● **Work instructions**:
Pull out every line with the word "Management" from the entries below.

● **Supplied material**:
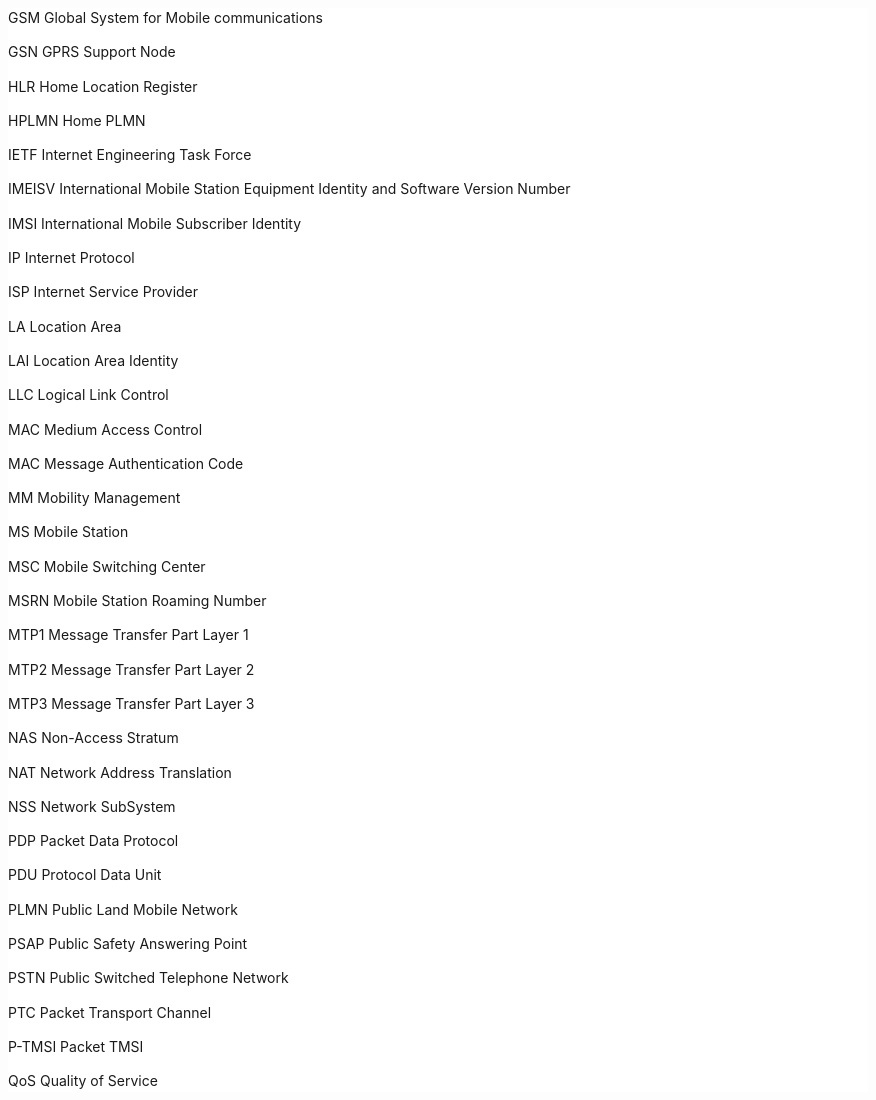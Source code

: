 GSM Global System for Mobile communications

GSN GPRS Support Node

HLR Home Location Register

HPLMN Home PLMN

IETF Internet Engineering Task Force

IMEISV International Mobile Station Equipment Identity and Software
Version Number

IMSI International Mobile Subscriber Identity

IP Internet Protocol

ISP Internet Service Provider

LA Location Area

LAI Location Area Identity

LLC Logical Link Control

MAC Medium Access Control

MAC Message Authentication Code

MM Mobility Management

MS Mobile Station

MSC Mobile Switching Center

MSRN Mobile Station Roaming Number

MTP1 Message Transfer Part Layer 1

MTP2 Message Transfer Part Layer 2

MTP3 Message Transfer Part Layer 3

NAS Non-Access Stratum

NAT Network Address Translation

NSS Network SubSystem

PDP Packet Data Protocol

PDU Protocol Data Unit

PLMN Public Land Mobile Network

PSAP Public Safety Answering Point

PSTN Public Switched Telephone Network

PTC Packet Transport Channel

P-TMSI Packet TMSI

QoS Quality of Service
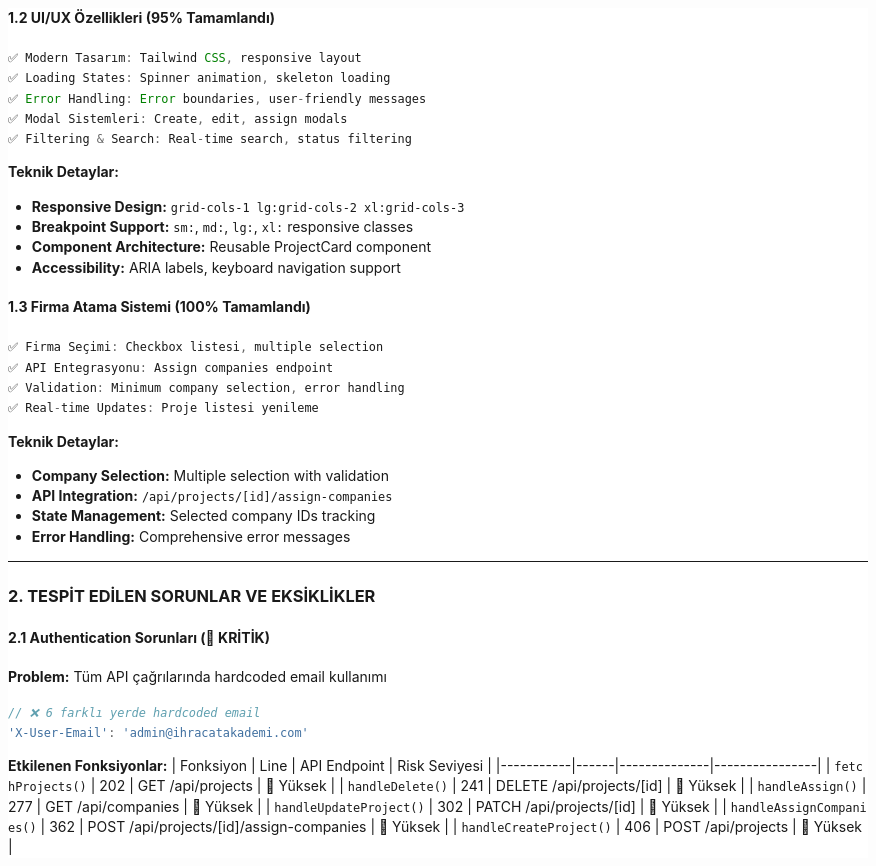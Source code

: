 #### **1.2 UI/UX Özellikleri (95% Tamamlandı)**

```typescript
✅ Modern Tasarım: Tailwind CSS, responsive layout
✅ Loading States: Spinner animation, skeleton loading
✅ Error Handling: Error boundaries, user-friendly messages
✅ Modal Sistemleri: Create, edit, assign modals
✅ Filtering & Search: Real-time search, status filtering
```

**Teknik Detaylar:**

- **Responsive Design:** `grid-cols-1 lg:grid-cols-2 xl:grid-cols-3`
- **Breakpoint Support:** `sm:`, `md:`, `lg:`, `xl:` responsive classes
- **Component Architecture:** Reusable ProjectCard component
- **Accessibility:** ARIA labels, keyboard navigation support

#### **1.3 Firma Atama Sistemi (100% Tamamlandı)**

```typescript
✅ Firma Seçimi: Checkbox listesi, multiple selection
✅ API Entegrasyonu: Assign companies endpoint
✅ Validation: Minimum company selection, error handling
✅ Real-time Updates: Proje listesi yenileme
```

**Teknik Detaylar:**

- **Company Selection:** Multiple selection with validation
- **API Integration:** `/api/projects/[id]/assign-companies`
- **State Management:** Selected company IDs tracking
- **Error Handling:** Comprehensive error messages

---

### **2. TESPİT EDİLEN SORUNLAR VE EKSİKLİKLER**

#### **2.1 Authentication Sorunları (🔴 KRİTİK)**

**Problem:** Tüm API çağrılarında hardcoded email kullanımı

```typescript
// ❌ 6 farklı yerde hardcoded email
'X-User-Email': 'admin@ihracatakademi.com'
```

**Etkilenen Fonksiyonlar:**
| Fonksiyon | Line | API Endpoint | Risk Seviyesi |
|-----------|------|--------------|----------------|
| `fetchProjects()` | 202 | GET /api/projects | 🔴 Yüksek |
| `handleDelete()` | 241 | DELETE /api/projects/[id] | 🔴 Yüksek |
| `handleAssign()` | 277 | GET /api/companies | 🔴 Yüksek |
| `handleUpdateProject()` | 302 | PATCH /api/projects/[id] | 🔴 Yüksek |
| `handleAssignCompanies()` | 362 | POST /api/projects/[id]/assign-companies | 🔴 Yüksek |
| `handleCreateProject()` | 406 | POST /api/projects | 🔴 Yüksek |
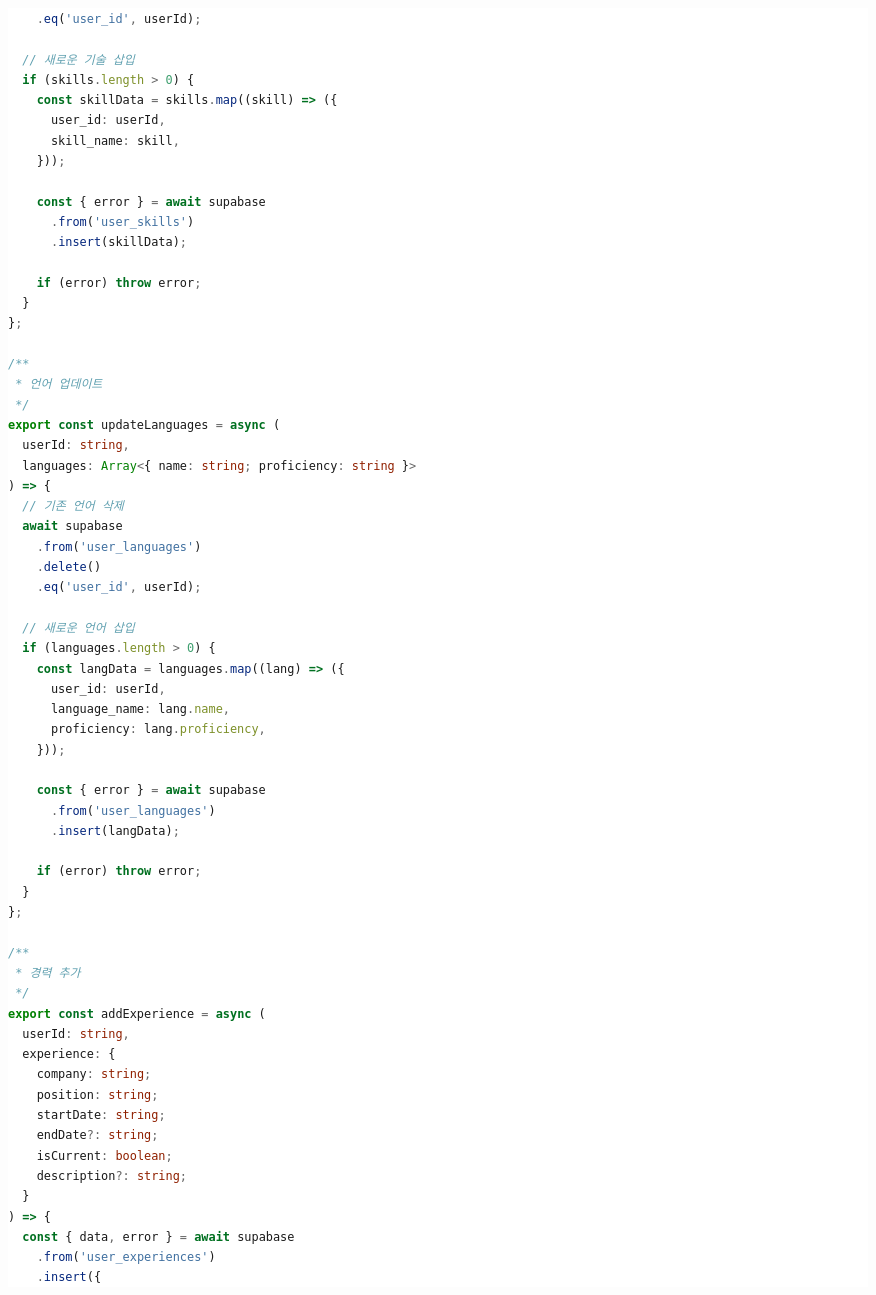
 ```typescript
    .eq('user_id', userId);

  // 새로운 기술 삽입
  if (skills.length > 0) {
    const skillData = skills.map((skill) => ({
      user_id: userId,
      skill_name: skill,
    }));

    const { error } = await supabase
      .from('user_skills')
      .insert(skillData);

    if (error) throw error;
  }
};

/**
 * 언어 업데이트
 */
export const updateLanguages = async (
  userId: string,
  languages: Array<{ name: string; proficiency: string }>
) => {
  // 기존 언어 삭제
  await supabase
    .from('user_languages')
    .delete()
    .eq('user_id', userId);

  // 새로운 언어 삽입
  if (languages.length > 0) {
    const langData = languages.map((lang) => ({
      user_id: userId,
      language_name: lang.name,
      proficiency: lang.proficiency,
    }));

    const { error } = await supabase
      .from('user_languages')
      .insert(langData);

    if (error) throw error;
  }
};

/**
 * 경력 추가
 */
export const addExperience = async (
  userId: string,
  experience: {
    company: string;
    position: string;
    startDate: string;
    endDate?: string;
    isCurrent: boolean;
    description?: string;
  }
) => {
  const { data, error } = await supabase
    .from('user_experiences')
    .insert({
```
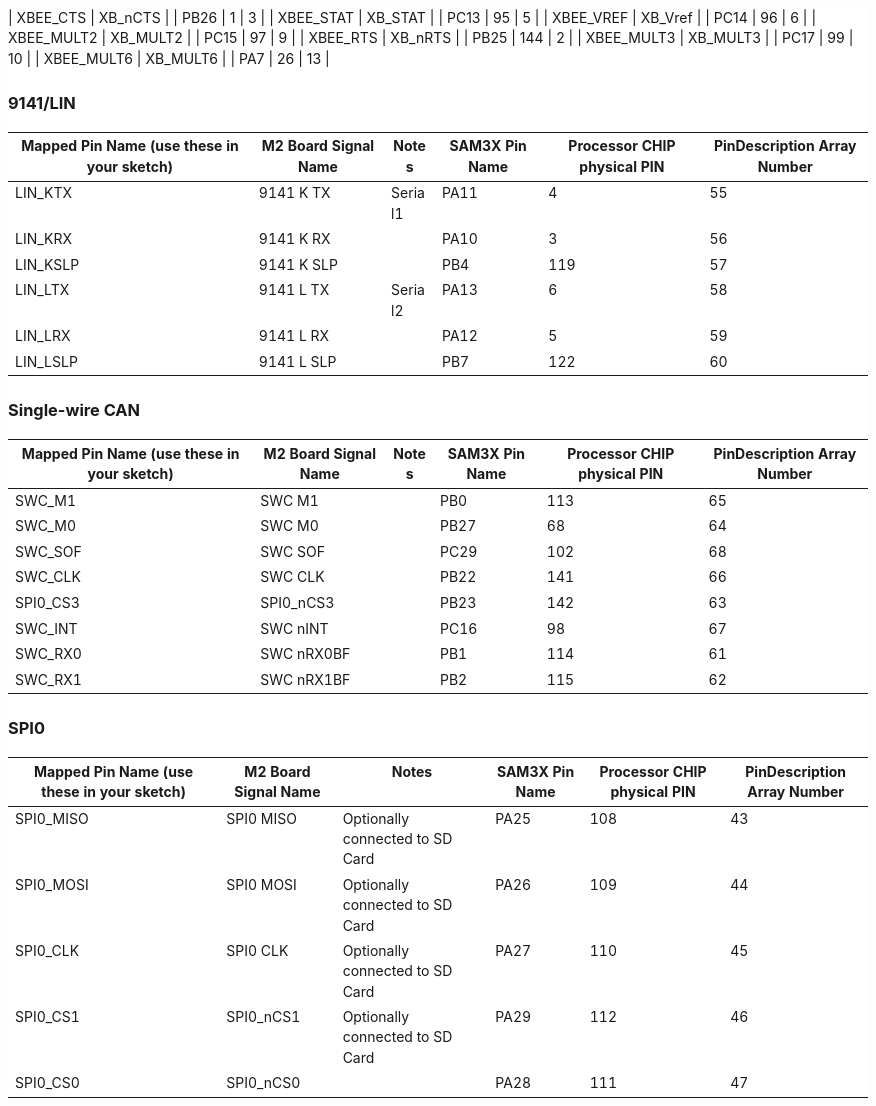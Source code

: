 | XBEE_CTS                                   | XB_nCTS              |                  | PB26           | 1                           | 3                           | 
| XBEE_STAT                                  | XB_STAT              |                  | PC13           | 95                          | 5                           | 
| XBEE_VREF                                  | XB_Vref              |                  | PC14           | 96                          | 6                           | 
| XBEE_MULT2                                 | XB_MULT2             |                  | PC15           | 97                          | 9                           | 
| XBEE_RTS                                   | XB_nRTS              |                  | PB25           | 144                         | 2                           | 
| XBEE_MULT3                                 | XB_MULT3             |                  | PC17           | 99                          | 10                          | 
| XBEE_MULT6                                 | XB_MULT6             |                  | PA7            | 26                          | 13                          | 

### 9141/LIN

| Mapped Pin Name (use these in your sketch) | M2 Board Signal Name | Notes   | SAM3X Pin Name | Processor CHIP physical PIN | PinDescription Array Number | 
|--------------------------------------------|----------------------|---------|----------------|-----------------------------|-----------------------------| 
| LIN_KTX                                    | 9141 K TX            | Serial1 | PA11           | 4                           | 55                          | 
| LIN_KRX                                    | 9141 K RX            |         | PA10           | 3                           | 56                          | 
| LIN_KSLP                                   | 9141 K SLP           |         | PB4            | 119                         | 57                          | 
| LIN_LTX                                    | 9141 L TX            | Serial2 | PA13           | 6                           | 58                          | 
| LIN_LRX                                    | 9141 L RX            |         | PA12           | 5                           | 59                          | 
| LIN_LSLP                                   | 9141 L SLP           |         | PB7            | 122                         | 60                          | 

### Single-wire CAN

| Mapped Pin Name (use these in your sketch) | M2 Board Signal Name | Notes | SAM3X Pin Name | Processor CHIP physical PIN | PinDescription Array Number | 
|--------------------------------------------|----------------------|-------|----------------|-----------------------------|-----------------------------| 
| SWC_M1                                     | SWC M1               |       | PB0            | 113                         | 65                          | 
| SWC_M0                                     | SWC M0               |       | PB27           | 68                          | 64                          | 
| SWC_SOF                                    | SWC SOF              |       | PC29           | 102                         | 68                          | 
| SWC_CLK                                    | SWC CLK              |       | PB22           | 141                         | 66                          | 
| SPI0_CS3                                   | SPI0_nCS3            |       | PB23           | 142                         | 63                          | 
| SWC_INT                                    | SWC nINT             |       | PC16           | 98                          | 67                          | 
| SWC_RX0                                    | SWC nRX0BF           |       | PB1            | 114                         | 61                          | 
| SWC_RX1                                    | SWC nRX1BF           |       | PB2            | 115                         | 62                          | 

### SPI0

| Mapped Pin Name (use these in your sketch) | M2 Board Signal Name | Notes                           | SAM3X Pin Name | Processor CHIP physical PIN | PinDescription Array Number | 
|--------------------------------------------|----------------------|---------------------------------|----------------|-----------------------------|-----------------------------| 
| SPI0_MISO                                  | SPI0 MISO            | Optionally connected to SD Card | PA25           | 108                         | 43                          | 
| SPI0_MOSI                                  | SPI0 MOSI            | Optionally connected to SD Card | PA26           | 109                         | 44                          | 
| SPI0_CLK                                   | SPI0 CLK             | Optionally connected to SD Card | PA27           | 110                         | 45                          | 
| SPI0_CS1                                   | SPI0_nCS1            | Optionally connected to SD Card | PA29           | 112                         | 46                          | 
| SPI0_CS0                                   | SPI0_nCS0            |                                 | PA28           | 111                         | 47                          |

● **Response to this exercise**:
MM Mobility Management
- **State Management:** Selected company IDs tracking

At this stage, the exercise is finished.